HyperLink   Supporting Predicated Execution: Techniques and Tradeoffs.
   
Publication Year:
  1996
Authors
  Jim E. McCormick
   
Published:
  MS thesis, Department of Electrical and Computer Engineering, University of Illinois, Urbana IL, May 1996
   
Abstract:

Predicated execution is the ability to associate a predicate, or guard, with an instruction and to use that predicate to determine whether the instruction executes or not. Much of the research to date on predicated execution assumes a high level of architectural support of predicated execution and focuses developing techniques to exploit these capabilities. Researchers have shown that predicate execution is a very useful tool in exposing and exploiting instruction level parallelism. Unfortunately, there are several factors that make it very difficult to develop a processor with a high level of architectural support for predicated execution. A big factor is that the importance of backward compatibility means that support for predication would usually have to come as an extension on an existing instruction set.

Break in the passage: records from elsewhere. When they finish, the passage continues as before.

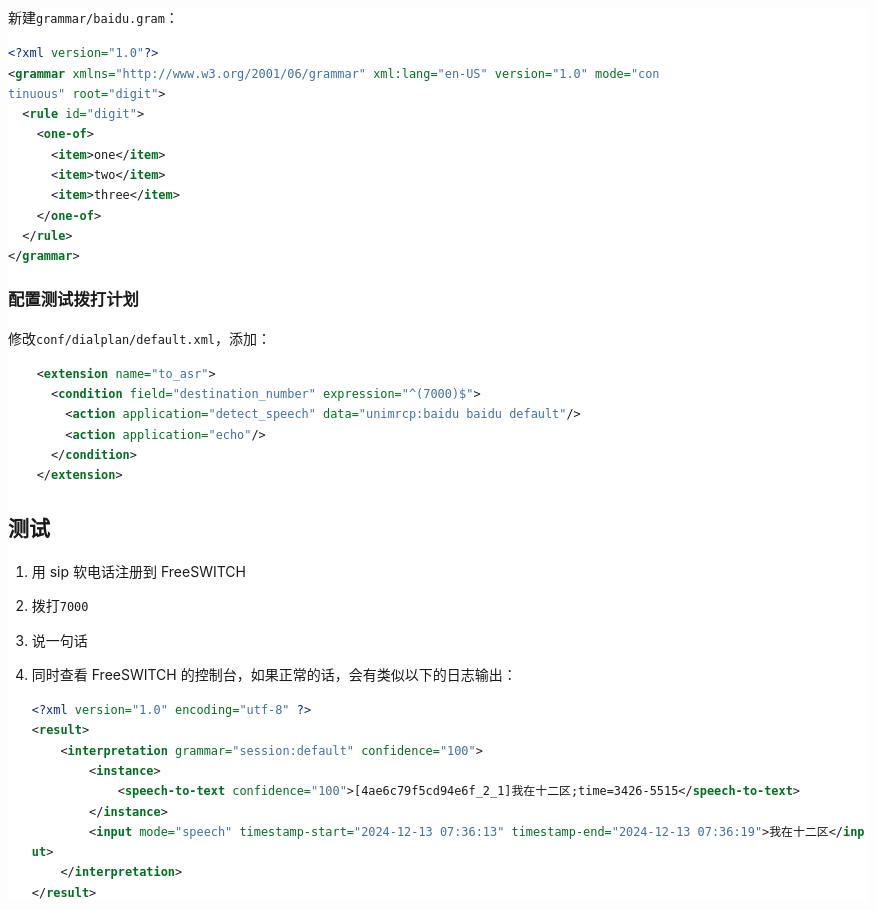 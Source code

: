 新建`grammar/baidu.gram`：

```xml
<?xml version="1.0"?>
<grammar xmlns="http://www.w3.org/2001/06/grammar" xml:lang="en-US" version="1.0" mode="con
tinuous" root="digit">
  <rule id="digit">
    <one-of>
      <item>one</item>
      <item>two</item>
      <item>three</item>
    </one-of>
  </rule>
</grammar>
```

### 配置测试拨打计划

修改`conf/dialplan/default.xml`，添加：

```xml
    <extension name="to_asr">
      <condition field="destination_number" expression="^(7000)$">
        <action application="detect_speech" data="unimrcp:baidu baidu default"/>
        <action application="echo"/>
      </condition>
    </extension>
```

## 测试

1. 用 sip 软电话注册到 FreeSWITCH
1. 拨打`7000`
1. 说一句话
1. 同时查看 FreeSWITCH 的控制台，如果正常的话，会有类似以下的日志输出：

    ```xml
    <?xml version="1.0" encoding="utf-8" ?>
    <result>
        <interpretation grammar="session:default" confidence="100">
            <instance>
                <speech-to-text confidence="100">[4ae6c79f5cd94e6f_2_1]我在十二区;time=3426-5515</speech-to-text>
            </instance>
            <input mode="speech" timestamp-start="2024-12-13 07:36:13" timestamp-end="2024-12-13 07:36:19">我在十二区</input>
        </interpretation>
    </result>
    ```
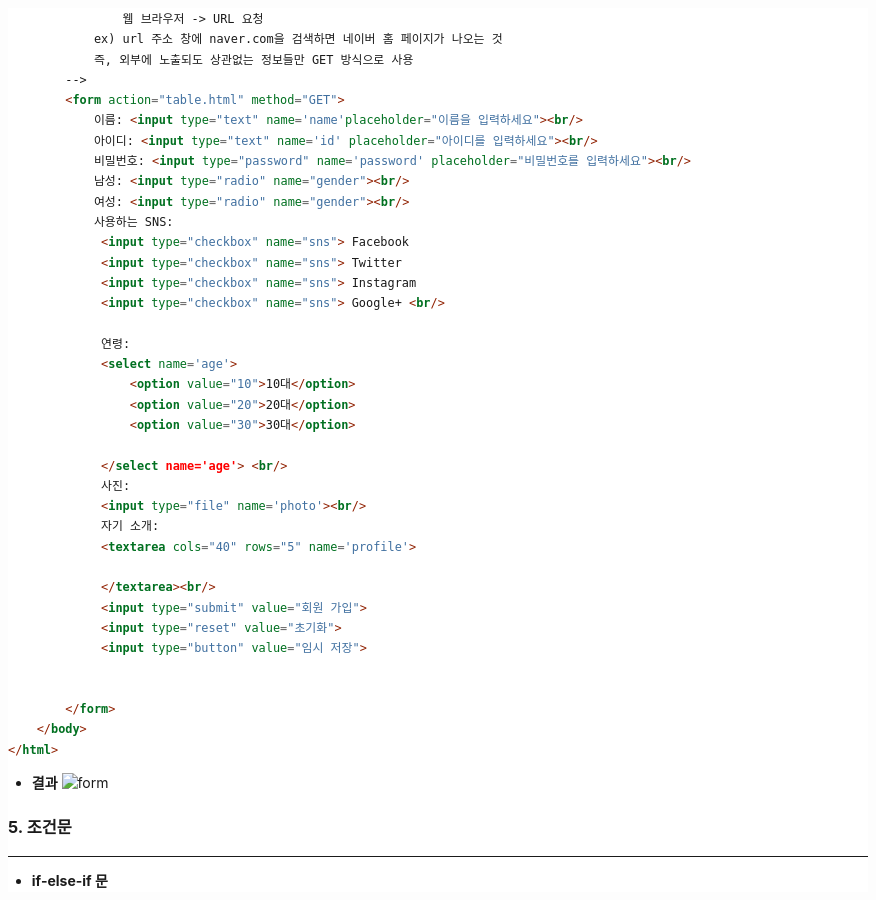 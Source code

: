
 ```html
                웹 브라우저 -> URL 요청
            ex) url 주소 창에 naver.com을 검색하면 네이버 홈 페이지가 나오는 것
            즉, 외부에 노출되도 상관없는 정보들만 GET 방식으로 사용
        -->
        <form action="table.html" method="GET">
            이름: <input type="text" name='name'placeholder="이름을 입력하세요"><br/>
            아이디: <input type="text" name='id' placeholder="아이디를 입력하세요"><br/>
            비밀번호: <input type="password" name='password' placeholder="비밀번호를 입력하세요"><br/>
            남성: <input type="radio" name="gender"><br/>
            여성: <input type="radio" name="gender"><br/>
            사용하는 SNS:
             <input type="checkbox" name="sns"> Facebook
             <input type="checkbox" name="sns"> Twitter
             <input type="checkbox" name="sns"> Instagram
             <input type="checkbox" name="sns"> Google+ <br/>

             연령:
             <select name='age'> 
                 <option value="10">10대</option>
                 <option value="20">20대</option> 
                 <option value="30">30대</option> 

             </select name='age'> <br/>
             사진:
             <input type="file" name='photo'><br/>
             자기 소개:
             <textarea cols="40" rows="5" name='profile'>

             </textarea><br/>
             <input type="submit" value="회원 가입">
             <input type="reset" value="초기화">
             <input type="button" value="임시 저장">


        </form>
    </body>
</html>
```

- **결과**
![form](https://user-images.githubusercontent.com/58682321/72870713-4a24c300-3d2c-11ea-9733-c1fa59442d8c.PNG)







### 5. 조건문
---


- **if-else-if 문**
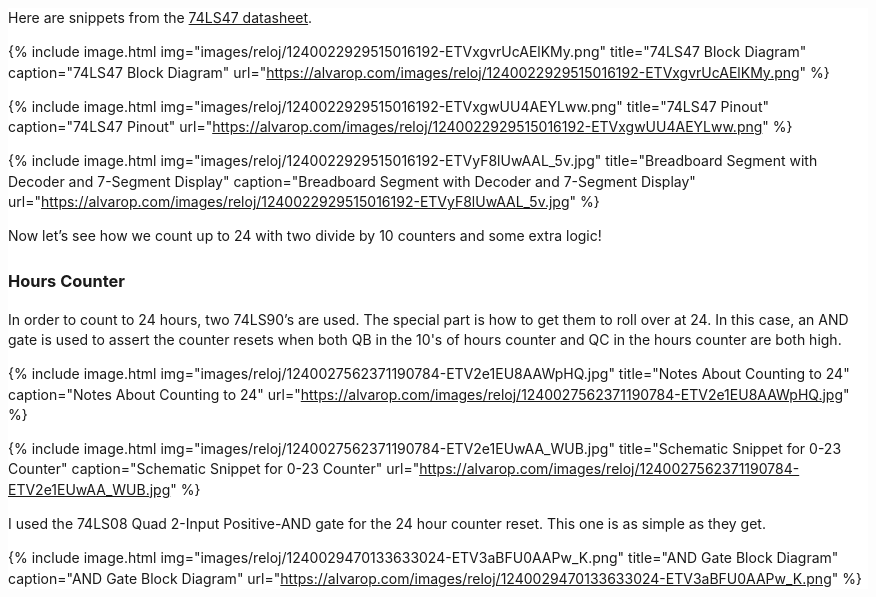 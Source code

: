 Here are snippets from the [74LS47 datasheet](https://www.ti.com/lit/ds/symlink/sn74ls47.pdf).

{% include image.html 
	img="images/reloj/1240022929515016192-ETVxgvrUcAElKMy.png" 
	title="74LS47 Block Diagram"
	caption="74LS47 Block Diagram"
	url="https://alvarop.com/images/reloj/1240022929515016192-ETVxgvrUcAElKMy.png"
%}

{% include image.html 
	img="images/reloj/1240022929515016192-ETVxgwUU4AEYLww.png" 
	title="74LS47  Pinout"
	caption="74LS47  Pinout"
	url="https://alvarop.com/images/reloj/1240022929515016192-ETVxgwUU4AEYLww.png"
%}

{% include image.html 
	img="images/reloj/1240022929515016192-ETVyF8lUwAAL_5v.jpg" 
	title="Breadboard Segment with Decoder and 7-Segment Display"
	caption="Breadboard Segment with Decoder and 7-Segment Display"
	url="https://alvarop.com/images/reloj/1240022929515016192-ETVyF8lUwAAL_5v.jpg"
%}

Now let’s see how we count up to 24 with two divide by 10 counters and some extra logic!

### Hours Counter

In order to count to 24 hours, two 74LS90’s are used. The special part is how to get them to roll over at 24. In this case, an AND gate is used to assert the counter resets when both QB in the 10's of hours counter and QC in the hours counter are both high.

{% include image.html 
	img="images/reloj/1240027562371190784-ETV2e1EU8AAWpHQ.jpg" 
	title="Notes About Counting to 24"
	caption="Notes About Counting to 24"
	url="https://alvarop.com/images/reloj/1240027562371190784-ETV2e1EU8AAWpHQ.jpg"
%}

{% include image.html 
	img="images/reloj/1240027562371190784-ETV2e1EUwAA_WUB.jpg" 
	title="Schematic Snippet for 0-23 Counter"
	caption="Schematic Snippet for 0-23 Counter"
	url="https://alvarop.com/images/reloj/1240027562371190784-ETV2e1EUwAA_WUB.jpg"
%}

I used the 74LS08 Quad 2-Input Positive-AND gate for the 24 hour counter reset. This one is as simple as they get.

{% include image.html 
	img="images/reloj/1240029470133633024-ETV3aBFU0AAPw_K.png" 
	title="AND Gate Block Diagram"
	caption="AND Gate Block Diagram"
	url="https://alvarop.com/images/reloj/1240029470133633024-ETV3aBFU0AAPw_K.png"
%}
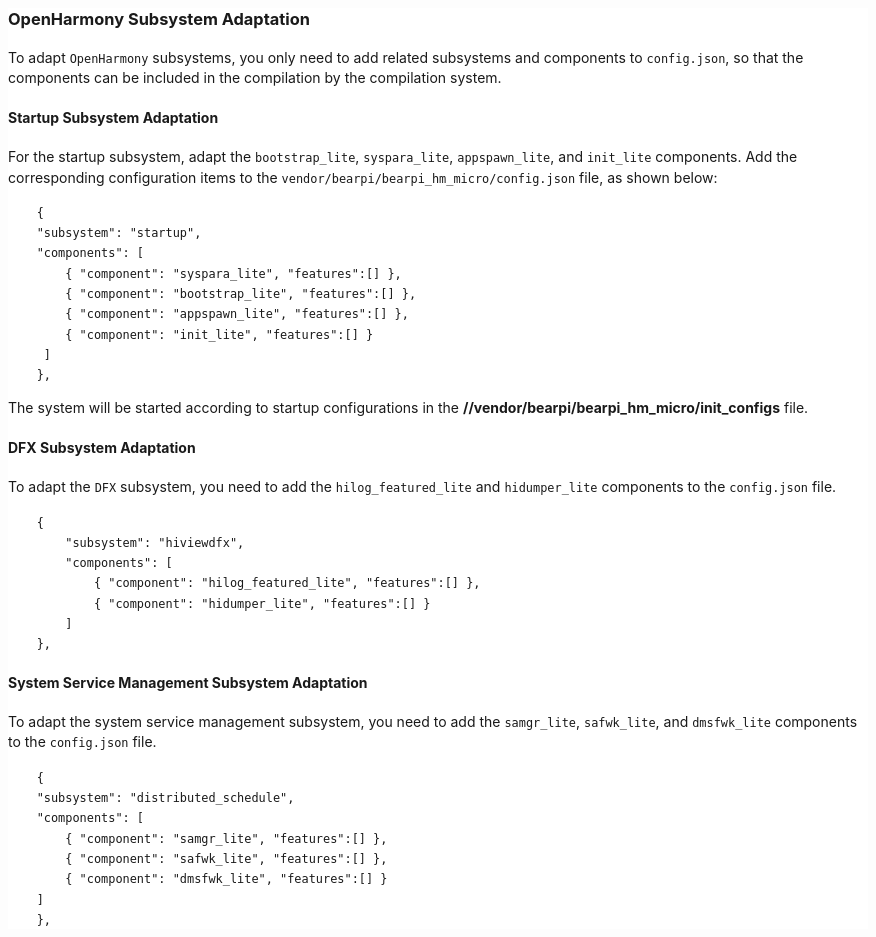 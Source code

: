 ### OpenHarmony Subsystem Adaptation

To adapt `OpenHarmony` subsystems, you only need to add related subsystems and components to `config.json`, so that the components can be included in the compilation by the compilation system.

#### Startup Subsystem Adaptation

For the startup subsystem, adapt the `bootstrap_lite`, `syspara_lite`, `appspawn_lite`, and `init_lite` components. Add the corresponding configuration items to the `vendor/bearpi/bearpi_hm_micro/config.json` file, as shown below:

```
    {
    "subsystem": "startup",
    "components": [
        { "component": "syspara_lite", "features":[] },
        { "component": "bootstrap_lite", "features":[] },
        { "component": "appspawn_lite", "features":[] },
        { "component": "init_lite", "features":[] }
     ]
    },
```
The system will be started according to startup configurations in the **//vendor/bearpi/bearpi_hm_micro/init_configs** file.


#### DFX Subsystem Adaptation

To adapt the `DFX` subsystem, you need to add the `hilog_featured_lite` and `hidumper_lite` components to the `config.json` file.

```
    {
        "subsystem": "hiviewdfx",
        "components": [
            { "component": "hilog_featured_lite", "features":[] },
            { "component": "hidumper_lite", "features":[] }
        ]
    },
```

#### System Service Management Subsystem Adaptation

To adapt the system service management subsystem, you need to add the `samgr_lite`, `safwk_lite`, and `dmsfwk_lite` components to the `config.json` file.

```
    {
    "subsystem": "distributed_schedule",
    "components": [
        { "component": "samgr_lite", "features":[] },
        { "component": "safwk_lite", "features":[] },
        { "component": "dmsfwk_lite", "features":[] }
    ]
    },
```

Another factor is that some features which are assumed in a high level of support for predicated execution are difficult and costly to implement. Given these factors, techniques have to be developed that support predicated execution at various levels of performance and cost, and the tradeoffs among these techniques and levels of predication support need to be studied. This thesis discusses several existing techniques and presents several new techniques that support various levels of predicated execution and discusses the tradeoffs among these techniques and level of support.